We can see that a filter which matches the distance between musical notes in (B) produces a clearly identifiable local maxima for each of the guitar notes. however, if we take a filter the length of two notes in (C), the response function is smudged and is does not provide much useful information. The short filter can identify the drum beats in (E) accurately, but also gives a smudged response for the guitar notes in the background (from a spectrogram, not musical, perspective) and produces a fair bit of random local maxima. Taking a longer filter in (F), isolates the drum beats and reduces noise in the response function. An even longer filter (say size 41) would get rid of the majority of the non-drum local maxima.

That leads to the second principle:

Different scaling factors give different information about a data function.

In particular, it gives information about the different frequencies of a signal.

Now, detection of step edges is very useful in many applications, since most features of an image or song have identifiable edges that set them apart from the background. However, we may want to detect very particular features. For example, we may be interested in 5 pixel thick lines. Can it be done?

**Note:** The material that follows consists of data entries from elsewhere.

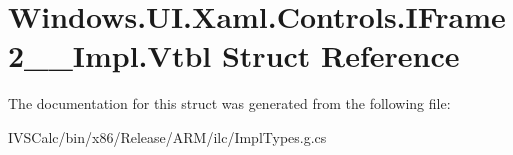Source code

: \hypertarget{struct_windows_1_1_u_i_1_1_xaml_1_1_controls_1_1_i_frame2_____impl_1_1_vtbl}{}\section{Windows.\+U\+I.\+Xaml.\+Controls.\+I\+Frame2\+\_\+\+\_\+\+Impl.\+Vtbl Struct Reference}
\label{struct_windows_1_1_u_i_1_1_xaml_1_1_controls_1_1_i_frame2_____impl_1_1_vtbl}


The documentation for this struct was generated from the following file\+:\begin{DoxyCompactItemize}
\item 
I\+V\+S\+Calc/bin/x86/\+Release/\+A\+R\+M/ilc/Impl\+Types.\+g.\+cs\end{DoxyCompactItemize}
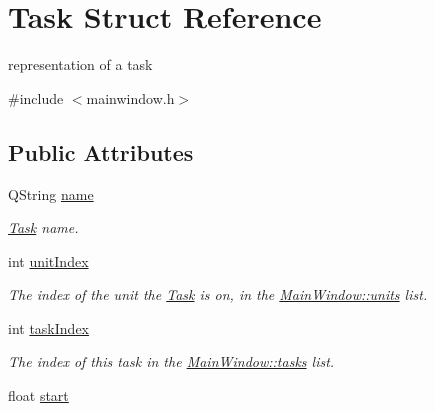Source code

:\hypertarget{struct_task}{}\section{Task Struct Reference}
\label{struct_task}


representation of a task  




{\ttfamily \#include $<$mainwindow.\+h$>$}

\subsection*{Public Attributes}
\begin{DoxyCompactItemize}
\item 
\hypertarget{struct_task_a309b1c21e5d2ac19c5ed3c20bb2aa157}{}Q\+String \hyperlink{struct_task_a309b1c21e5d2ac19c5ed3c20bb2aa157}{name}\label{struct_task_a309b1c21e5d2ac19c5ed3c20bb2aa157}

\begin{DoxyCompactList}\small\item\em \hyperlink{struct_task}{Task} name. \end{DoxyCompactList}\item 
\hypertarget{struct_task_a39948d136b05540e7ad6dd1574e698a3}{}int \hyperlink{struct_task_a39948d136b05540e7ad6dd1574e698a3}{unit\+Index}\label{struct_task_a39948d136b05540e7ad6dd1574e698a3}

\begin{DoxyCompactList}\small\item\em The index of the unit the \hyperlink{struct_task}{Task} is on, in the \hyperlink{class_main_window_aad7505c53a0ad219080b3c1b1d1ef1e6}{Main\+Window\+::units} list. \end{DoxyCompactList}\item 
\hypertarget{struct_task_a57c58377752649d07774496b713a3b62}{}int \hyperlink{struct_task_a57c58377752649d07774496b713a3b62}{task\+Index}\label{struct_task_a57c58377752649d07774496b713a3b62}

\begin{DoxyCompactList}\small\item\em The index of this task in the \hyperlink{class_main_window_ab302362b256360d527a628bdbfcde171}{Main\+Window\+::tasks} list. \end{DoxyCompactList}\item 
\hypertarget{struct_task_aeec61bc8f3ff22ea69e6fe24723211f1}{}float \hyperlink{struct_task_aeec61bc8f3ff22ea69e6fe24723211f1}{start}\label{struct_task_aeec61bc8f3ff22ea69e6fe24723211f1}


\end{DoxyCompactItemize}
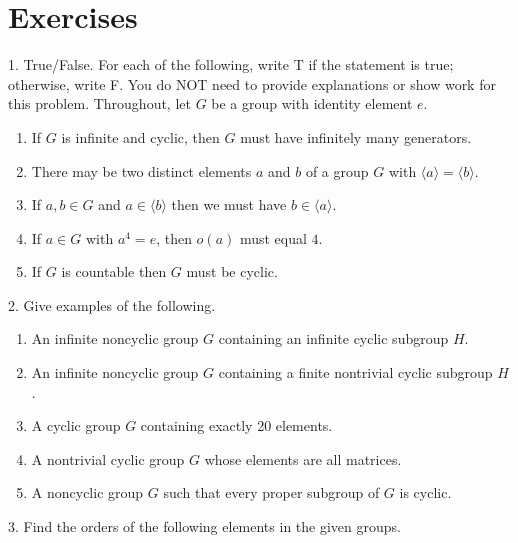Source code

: \documentclass[10pt,openany,oneside]{book}
\theoremstyle{plain}
\theoremstyle{definition}
\theoremstyle{definition}
\theoremstyle{definition}
\theoremstyle{definition}
\numberwithin{equation}{section}
\begin{document}
\section[{Exercises}]{Exercises}\label{exercises-6}
\begin{exerciselist}
\item[1.]\hypertarget{exercise-34}{}True/False. For each of the following, write T if the statement is true; otherwise, write F. You do NOT need to provide explanations or show work for this problem. Throughout, let \(G\) be a group with identity element \(e\). \leavevmode%
\begin{enumerate}[label=(\alph*)]
\item\hypertarget{li-267}{}If \(G\) is infinite and cyclic, then \(G\) must have infinitely many generators.%
\item\hypertarget{li-268}{}There may be two distinct elements \(a\) and \(b\) of a group \(G\) with \(\langle a\rangle =\langle b\rangle\).%
\item\hypertarget{li-269}{}If \(a,b\in G\) and \(a\in \langle b\rangle\) then we must have \(b\in \langle a\rangle\).%
\item\hypertarget{li-270}{}If \(a\in G\) with \(a^4=e\), then \(o(a)\) must equal \(4\).%
\item\hypertarget{li-271}{}If \(G\) is countable then \(G\) must be cyclic.%
\end{enumerate}
%
\par\smallskip
\item[2.]\hypertarget{exercise-35}{}Give examples of the following. \leavevmode%
\begin{enumerate}[label=(\alph*)]
\item\hypertarget{li-277}{}An infinite noncyclic group \(G\) containing an infinite cyclic subgroup \(H\).%
\item\hypertarget{li-278}{}An infinite noncyclic group \(G\) containing a finite nontrivial cyclic subgroup \(H\).%
\item\hypertarget{li-279}{}A cyclic group \(G\) containing exactly 20 elements.%
\item\hypertarget{li-280}{}A nontrivial cyclic group \(G\) whose elements are all matrices.%
\item\hypertarget{li-281}{}A noncyclic group \(G\) such that every proper subgroup of \(G\) is cyclic.%
\end{enumerate}
%
\par\smallskip
\item[3.]\hypertarget{exercise-36}{}Find the orders of the following elements in the given groups. \leavevmode%

\end{exerciselist}
\end{document}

All that is needed is to change the shape of the filter function. In his paper, Canny presents the optimal filter from a ridge edge and a step edge as such :

You'll notice that the filter in (b) has a maximum at the center of the ridge and a minimum at each side of the right. This will give local maxima in the response function where the ridges are located. Think about why that makes sense.

So the last principle is :

We can choose our filter function for the purpose of our application.

Wavelets

For those of you who know about the Continuous Wavelet Transform probably guessed the point I want to make by now. The CWT consists in :

1. Choosing a wavelet function.
2. For all scaling factors of the wavelet, do a convolution with the data.

1. Choosing a wavelet function [principle 3 : choose the shape of the filter function].
2. For all scaling factors of the wavelet [principle 2 : different scales give different information], do a convolution with the data [principle 1 : response function is obtain from a convolution].

Since we can having scaling factors of any value, we can get as much precision in frequency as we want. This is called multiresolution analysis. By using a function at different scales, the information we obtain is "how much is the data made up of that function at various frequencies?". Remember, just as the fourier transform tells us that function are made of infinitely made sine waves of various amplitudes and frequencies, the wavelet transform tells us that functions are made of infinitely many wavelets (or most arbitrary functions) at various amplitudes and frequencies.

Edge detection, then, is usually just a wavelet transform restricted on a particular frequency/scaling factor. And that's the (intuitive) relation between the two.